→ **EXERCISE**
Below are the records; collect from them each line containing the string "provides".

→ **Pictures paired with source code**

.....

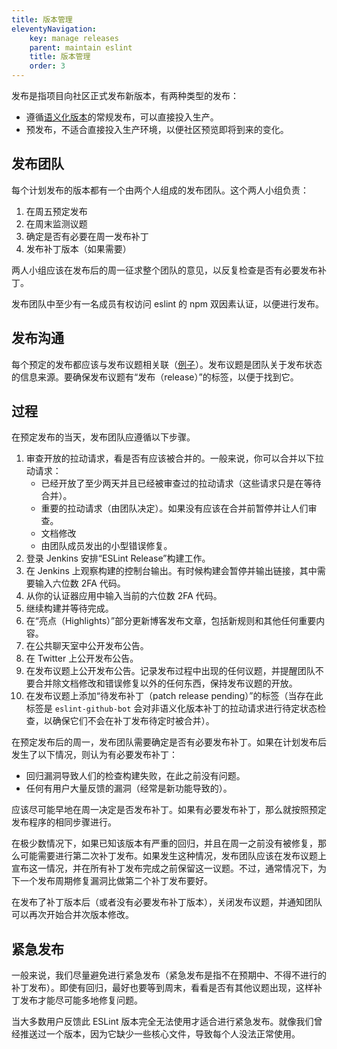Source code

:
 ```yaml
---
title: 版本管理
eleventyNavigation:
    key: manage releases
    parent: maintain eslint
    title: 版本管理
    order: 3
---
```


发布是指项目向社区正式发布新版本，有两种类型的发布：

* 遵循[语义化版本](https://semver.org/)的常规发布，可以直接投入生产。
* 预发布，不适合直接投入生产环境，以便社区预览即将到来的变化。

## 发布团队

每个计划发布的版本都有一个由两个人组成的发布团队。这个两人小组负责：

1. 在周五预定发布
1. 在周末监测议题
1. 确定是否有必要在周一发布补丁
1. 发布补丁版本（如果需要）

两人小组应该在发布后的周一征求整个团队的意见，以反复检查是否有必要发布补丁。

发布团队中至少有一名成员有权访问 eslint 的 npm 双因素认证，以便进行发布。

## 发布沟通

每个预定的发布都应该与发布议题相关联（[例子](https://github.com/eslint/eslint/issues/8138)）。发布议题是团队关于发布状态的信息来源。要确保发布议题有“发布（release）”的标签，以便于找到它。

## 过程

在预定发布的当天，发布团队应遵循以下步骤。

1. 审查开放的拉动请求，看是否有应该被合并的。一般来说，你可以合并以下拉动请求：
    * 已经开放了至少两天并且已经被审查过的拉动请求（这些请求只是在等待合并）。
    * 重要的拉动请求（由团队决定）。如果没有应该在合并前暂停并让人们审查。
    * 文档修改
    * 由团队成员发出的小型错误修复。
2. 登录 Jenkins 安排“ESLint Release”构建工作。
3. 在 Jenkins 上观察构建的控制台输出。有时候构建会暂停并输出链接，其中需要输入六位数 2FA 代码。
4. 从你的认证器应用中输入当前的六位数 2FA 代码。
5. 继续构建并等待完成。
6. 在“亮点（Highlights）”部分更新博客发布文章，包括新规则和其他任何重要内容。
7. 在公共聊天室中公开发布公告。
8. 在 Twitter 上公开发布公告。
9. 在发布议题上公开发布公告。记录发布过程中出现的任何议题，并提醒团队不要合并除文档修改和错误修复以外的任何东西，保持发布议题的开放。
10. 在发布议题上添加“待发布补丁（patch release pending）”的标签（当存在此标签是 `eslint-github-bot` 会对非语义化版本补丁的拉动请求进行待定状态检查，以确保它们不会在补丁发布待定时被合并）。

在预定发布后的周一，发布团队需要确定是否有必要发布补丁。如果在计划发布后发生了以下情况，则认为有必要发布补丁：

* 回归漏洞导致人们的检查构建失败，在此之前没有问题。
* 任何有用户大量反馈的漏洞（经常是新功能导致的）。

应该尽可能早地在周一决定是否发布补丁。如果有必要发布补丁，那么就按照预定发布程序的相同步骤进行。

在极少数情况下，如果已知该版本有严重的回归，并且在周一之前没有被修复，那么可能需要进行第二次补丁发布。如果发生这种情况，发布团队应该在发布议题上宣布这一情况，并在所有补丁发布完成之前保留这一议题。不过，通常情况下，为下一个发布周期修复漏洞比做第二个补丁发布要好。

在发布了补丁版本后（或者没有必要发布补丁版本），关闭发布议题，并通知团队可以再次开始合并次版本修改。

## 紧急发布

一般来说，我们尽量避免进行紧急发布（紧急发布是指不在预期中、不得不进行的补丁发布）。即使有回归，最好也要等到周末，看看是否有其他议题出现，这样补丁发布才能尽可能多地修复问题。

当大多数用户反馈此 ESLint 版本完全无法使用才适合进行紧急发布。就像我们曾经推送过一个版本，因为它缺少一些核心文件，导致每个人没法正常使用。

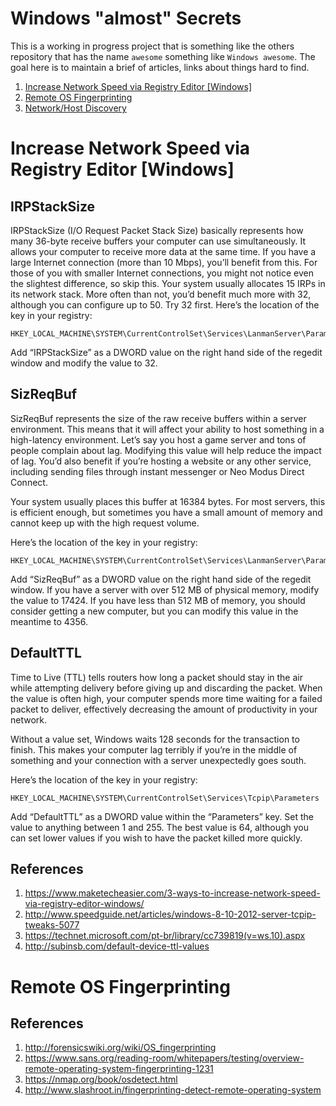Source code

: # Windows "almost" Secrets #

This is a working in progress project that is something like the others repository that has the name `awesome` something like `Windows awesome`. The goal here is to maintain a brief of articles, links about things hard to find.

1. [Increase Network Speed via Registry Editor [Windows] ](#increase-network-speed-via-registry-editor-windows)
2. [Remote OS Fingerprinting](#remote-os-fingerprinting)
3. [Network/Host Discovery](https://windowssecrets.github.io/NetworkHostDiscovery/)

# Increase Network Speed via Registry Editor [Windows] 

## IRPStackSize

IRPStackSize (I/O Request Packet Stack Size) basically represents how many 36-byte receive buffers your computer can use simultaneously. It allows your computer to receive more data at the same time. If you have a large Internet connection (more than 10 Mbps), you’ll benefit from this. For those of you with smaller Internet connections, you might not notice even the slightest difference, so skip this.
Your system usually allocates 15 IRPs in its network stack. More often than not, you’d benefit much more with 32, although you can configure up to 50. Try 32 first.
Here’s the location of the key in your registry: 

```
HKEY_LOCAL_MACHINE\SYSTEM\CurrentControlSet\Services\LanmanServer\Parameters
```

Add “IRPStackSize” as a DWORD value on the right hand side of the regedit window and modify the value to 32.

## SizReqBuf

SizReqBuf represents the size of the raw receive buffers within a server environment. This means that it will affect your ability to host something in a high-latency environment. Let’s say you host a game server and tons of people complain about lag. Modifying this value will help reduce the impact of lag. You’d also benefit if you’re hosting a website or any other service, including sending files through instant messenger or Neo Modus Direct Connect.

Your system usually places this buffer at 16384 bytes. For most servers, this is efficient enough, but sometimes you have a small amount of memory and cannot keep up with the high request volume.

Here’s the location of the key in your registry: 

```
HKEY_LOCAL_MACHINE\SYSTEM\CurrentControlSet\Services\LanmanServer\Parameters
```

Add “SizReqBuf” as a DWORD value on the right hand side of the regedit window. If you have a server with over 512 MB of physical memory, modify the value to 17424. If you have less than 512 MB of memory, you should consider getting a new computer, but you can modify this value in the meantime to 4356.

## DefaultTTL

Time to Live (TTL) tells routers how long a packet should stay in the air while attempting delivery before giving up and discarding the packet. When the value is often high, your computer spends more time waiting for a failed packet to deliver, effectively decreasing the amount of productivity in your network.

Without a value set, Windows waits 128 seconds for the transaction to finish. This makes your computer lag terribly if you’re in the middle of something and your connection with a server unexpectedly goes south.

Here’s the location of the key in your registry: 

```
HKEY_LOCAL_MACHINE\SYSTEM\CurrentControlSet\Services\Tcpip\Parameters
```

Add “DefaultTTL” as a DWORD value within the “Parameters” key. Set the value to anything between 1 and 255. The best value is 64, although you can set lower values if you wish to have the packet killed more quickly.

## References

1. https://www.maketecheasier.com/3-ways-to-increase-network-speed-via-registry-editor-windows/
2. http://www.speedguide.net/articles/windows-8-10-2012-server-tcpip-tweaks-5077
3. https://technet.microsoft.com/pt-br/library/cc739819(v=ws.10).aspx
4. http://subinsb.com/default-device-ttl-values

# Remote OS Fingerprinting

## References

1. http://forensicswiki.org/wiki/OS_fingerprinting
2. https://www.sans.org/reading-room/whitepapers/testing/overview-remote-operating-system-fingerprinting-1231
3. https://nmap.org/book/osdetect.html
4. http://www.slashroot.in/fingerprinting-detect-remote-operating-system
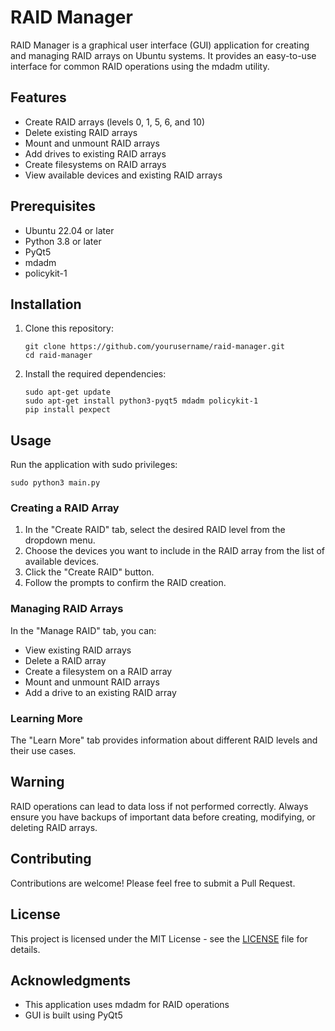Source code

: # RAID Manager

RAID Manager is a graphical user interface (GUI) application for creating and managing RAID arrays on Ubuntu systems. It provides an easy-to-use interface for common RAID operations using the mdadm utility.

## Features

- Create RAID arrays (levels 0, 1, 5, 6, and 10)
- Delete existing RAID arrays
- Mount and unmount RAID arrays
- Add drives to existing RAID arrays
- Create filesystems on RAID arrays
- View available devices and existing RAID arrays

## Prerequisites

- Ubuntu 22.04 or later
- Python 3.8 or later
- PyQt5
- mdadm
- policykit-1

## Installation

1. Clone this repository:
   ```
   git clone https://github.com/yourusername/raid-manager.git
   cd raid-manager
   ```

2. Install the required dependencies:
   ```
   sudo apt-get update
   sudo apt-get install python3-pyqt5 mdadm policykit-1
   pip install pexpect
   ```

## Usage

Run the application with sudo privileges:

```
sudo python3 main.py
```

### Creating a RAID Array

1. In the "Create RAID" tab, select the desired RAID level from the dropdown menu.
2. Choose the devices you want to include in the RAID array from the list of available devices.
3. Click the "Create RAID" button.
4. Follow the prompts to confirm the RAID creation.

### Managing RAID Arrays

In the "Manage RAID" tab, you can:

- View existing RAID arrays
- Delete a RAID array
- Create a filesystem on a RAID array
- Mount and unmount RAID arrays
- Add a drive to an existing RAID array

### Learning More

The "Learn More" tab provides information about different RAID levels and their use cases.

## Warning

RAID operations can lead to data loss if not performed correctly. Always ensure you have backups of important data before creating, modifying, or deleting RAID arrays.

## Contributing

Contributions are welcome! Please feel free to submit a Pull Request.

## License

This project is licensed under the MIT License - see the [LICENSE](LICENSE) file for details.

## Acknowledgments

- This application uses mdadm for RAID operations
- GUI is built using PyQt5
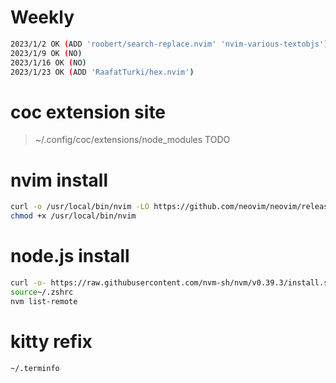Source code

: # Weekly

```sh
2023/1/2 OK (ADD 'roobert/search-replace.nvim' 'nvim-various-textobjs')
2023/1/9 OK (NO)
2023/1/16 OK (NO)
2023/1/23 OK (ADD 'RaafatTurki/hex.nvim')
```

# coc extension site

> ~/.config/coc/extensions/node_modules
> TODO

# nvim install

```sh
curl -o /usr/local/bin/nvim -LO https://github.com/neovim/neovim/releases/download/stable/nvim.appimage
chmod +x /usr/local/bin/nvim
```

# node.js install

```sh
curl -o- https://raw.githubusercontent.com/nvm-sh/nvm/v0.39.3/install.sh | bash
source~/.zshrc
nvm list-remote
```

# kitty refix

```sh
~/.terminfo
```
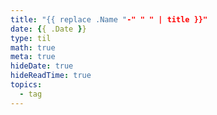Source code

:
 ```yaml
---
title: "{{ replace .Name "-" " " | title }}"
date: {{ .Date }}
type: til
math: true
meta: true
hideDate: true
hideReadTime: true
topics:
  - tag
---
```

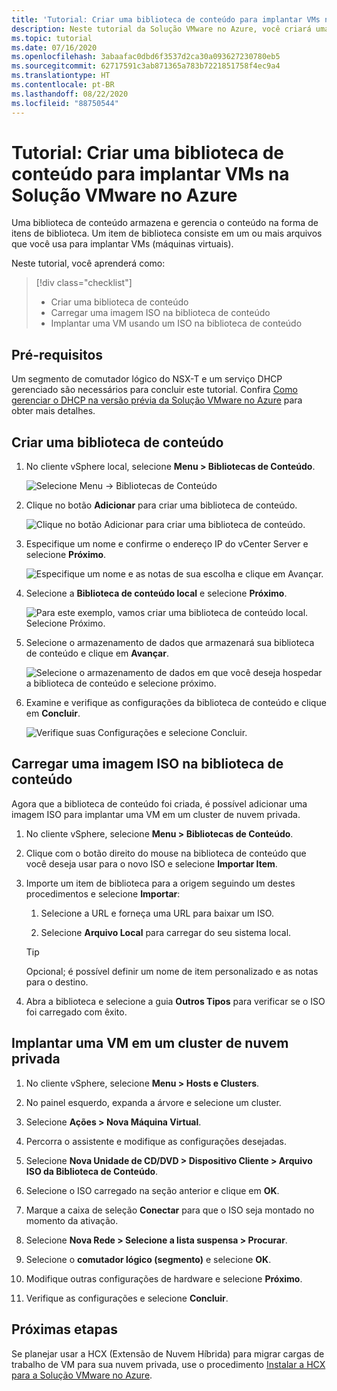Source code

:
 ```yaml
---
title: 'Tutorial: Criar uma biblioteca de conteúdo para implantar VMs na Solução VMware no Azure'
description: Neste tutorial da Solução VMware no Azure, você criará uma biblioteca de conteúdo para implantar uma VM em uma nuvem privada da Solução VMware no Azure.
ms.topic: tutorial
ms.date: 07/16/2020
ms.openlocfilehash: 3abaafac0dbd6f3537d2ca30a093627230780eb5
ms.sourcegitcommit: 62717591c3ab871365a783b7221851758f4ec9a4
ms.translationtype: HT
ms.contentlocale: pt-BR
ms.lasthandoff: 08/22/2020
ms.locfileid: "88750544"
---
```

# <a name="tutorial-create-a-content-library-to-deploy-vms-in-azure-vmware-solution"></a>Tutorial: Criar uma biblioteca de conteúdo para implantar VMs na Solução VMware no Azure

Uma biblioteca de conteúdo armazena e gerencia o conteúdo na forma de itens de biblioteca. Um item de biblioteca consiste em um ou mais arquivos que você usa para implantar VMs (máquinas virtuais). 
 
Neste tutorial, você aprenderá como:
> [!div class="checklist"]
> * Criar uma biblioteca de conteúdo
> * Carregar uma imagem ISO na biblioteca de conteúdo
> * Implantar uma VM usando um ISO na biblioteca de conteúdo

## <a name="prerequisites"></a>Pré-requisitos

Um segmento de comutador lógico do NSX-T e um serviço DHCP gerenciado são necessários para concluir este tutorial.  Confira [Como gerenciar o DHCP na versão prévia da Solução VMware no Azure](manage-dhcp.md) para obter mais detalhes.

## <a name="create-a-content-library"></a>Criar uma biblioteca de conteúdo

1. No cliente vSphere local, selecione **Menu > Bibliotecas de Conteúdo**.

   ![Selecione Menu -> Bibliotecas de Conteúdo](./media/content-library/vsphere-menu-content-libraries.png)

1. Clique no botão **Adicionar** para criar uma biblioteca de conteúdo.

   ![Clique no botão Adicionar para criar uma biblioteca de conteúdo.](./media/content-library/create-new-content-library.png)

1. Especifique um nome e confirme o endereço IP do vCenter Server e selecione **Próximo**.

   ![Especifique um nome e as notas de sua escolha e clique em Avançar.](./media/content-library/new-content-library-step1.png)

1. Selecione a **Biblioteca de conteúdo local** e selecione **Próximo**.

   ![Para este exemplo, vamos criar uma biblioteca de conteúdo local. Selecione Próximo.](./media/content-library/new-content-library-step2.png)

1. Selecione o armazenamento de dados que armazenará sua biblioteca de conteúdo e clique em **Avançar**.

   ![Selecione o armazenamento de dados em que você deseja hospedar a biblioteca de conteúdo e selecione próximo.](./media/content-library/new-content-library-step3.png)

1. Examine e verifique as configurações da biblioteca de conteúdo e clique em **Concluir**.

   ![Verifique suas Configurações e selecione Concluir.](./media/content-library/new-content-library-step4.png)

## <a name="upload-an-iso-image-to-the-content-library"></a>Carregar uma imagem ISO na biblioteca de conteúdo

Agora que a biblioteca de conteúdo foi criada, é possível adicionar uma imagem ISO para implantar uma VM em um cluster de nuvem privada. 

1. No cliente vSphere, selecione **Menu > Bibliotecas de Conteúdo**.

1. Clique com o botão direito do mouse na biblioteca de conteúdo que você deseja usar para o novo ISO e selecione **Importar Item**.

1. Importe um item de biblioteca para a origem seguindo um destes procedimentos e selecione **Importar**:
   1. Selecione a URL e forneça uma URL para baixar um ISO.

   1. Selecione **Arquivo Local** para carregar do seu sistema local.

   > [!TIP]
   > Opcional; é possível definir um nome de item personalizado e as notas para o destino.

1. Abra a biblioteca e selecione a guia **Outros Tipos** para verificar se o ISO foi carregado com êxito.


## <a name="deploy-a-vm-to-a-private-cloud-cluster"></a>Implantar uma VM em um cluster de nuvem privada

1. No cliente vSphere, selecione **Menu > Hosts e Clusters**.

1. No painel esquerdo, expanda a árvore e selecione um cluster.

1. Selecione **Ações > Nova Máquina Virtual**.

1. Percorra o assistente e modifique as configurações desejadas.

1. Selecione **Nova Unidade de CD/DVD > Dispositivo Cliente > Arquivo ISO da Biblioteca de Conteúdo**.

1. Selecione o ISO carregado na seção anterior e clique em **OK**.

1. Marque a caixa de seleção **Conectar** para que o ISO seja montado no momento da ativação.

1. Selecione **Nova Rede > Selecione a lista suspensa > Procurar**.

1. Selecione o **comutador lógico (segmento)** e selecione **OK**.

1. Modifique outras configurações de hardware e selecione **Próximo**.

1. Verifique as configurações e selecione **Concluir**.


## <a name="next-steps"></a>Próximas etapas

Se planejar usar a HCX (Extensão de Nuvem Híbrida) para migrar cargas de trabalho de VM para sua nuvem privada, use o procedimento [Instalar a HCX para a Solução VMware no Azure](hybrid-cloud-extension-installation.md).

<!-- LINKS - external-->

<!-- LINKS - internal -->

.....

→ **RESULT OF THIS EXERCISE**
RAID Manager is a graphical user interface (GUI) application for creating and managing RAID arrays on Ubuntu systems. It provides an easy-to-use interface for common RAID operations using the mdadm utility.
The "Learn More" tab provides information about different RAID levels and their use cases.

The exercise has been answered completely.